[Collected data]
· · ·
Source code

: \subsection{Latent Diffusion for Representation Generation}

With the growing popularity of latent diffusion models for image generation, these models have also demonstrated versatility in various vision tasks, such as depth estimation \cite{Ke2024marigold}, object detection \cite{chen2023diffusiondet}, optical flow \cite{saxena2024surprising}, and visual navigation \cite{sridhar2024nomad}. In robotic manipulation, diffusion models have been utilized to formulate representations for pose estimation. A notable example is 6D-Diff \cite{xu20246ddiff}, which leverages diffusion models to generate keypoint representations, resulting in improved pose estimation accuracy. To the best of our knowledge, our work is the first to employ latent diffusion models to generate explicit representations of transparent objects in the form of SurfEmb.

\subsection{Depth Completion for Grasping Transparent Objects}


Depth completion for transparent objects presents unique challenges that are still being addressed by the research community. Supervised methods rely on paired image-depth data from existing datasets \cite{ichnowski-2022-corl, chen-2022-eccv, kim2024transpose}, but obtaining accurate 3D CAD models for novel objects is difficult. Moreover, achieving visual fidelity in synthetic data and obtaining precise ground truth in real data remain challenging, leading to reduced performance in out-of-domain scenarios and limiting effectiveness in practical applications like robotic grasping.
· · ·
THE PROBLEM: Please find the lines in the data that contain the word "subsection" and copy them.

ANSWER TO THE EXERCISE:
: \subsection{Latent Diffusion for Representation Generation}
\subsection{Depth Completion for Grasping Transparent Objects}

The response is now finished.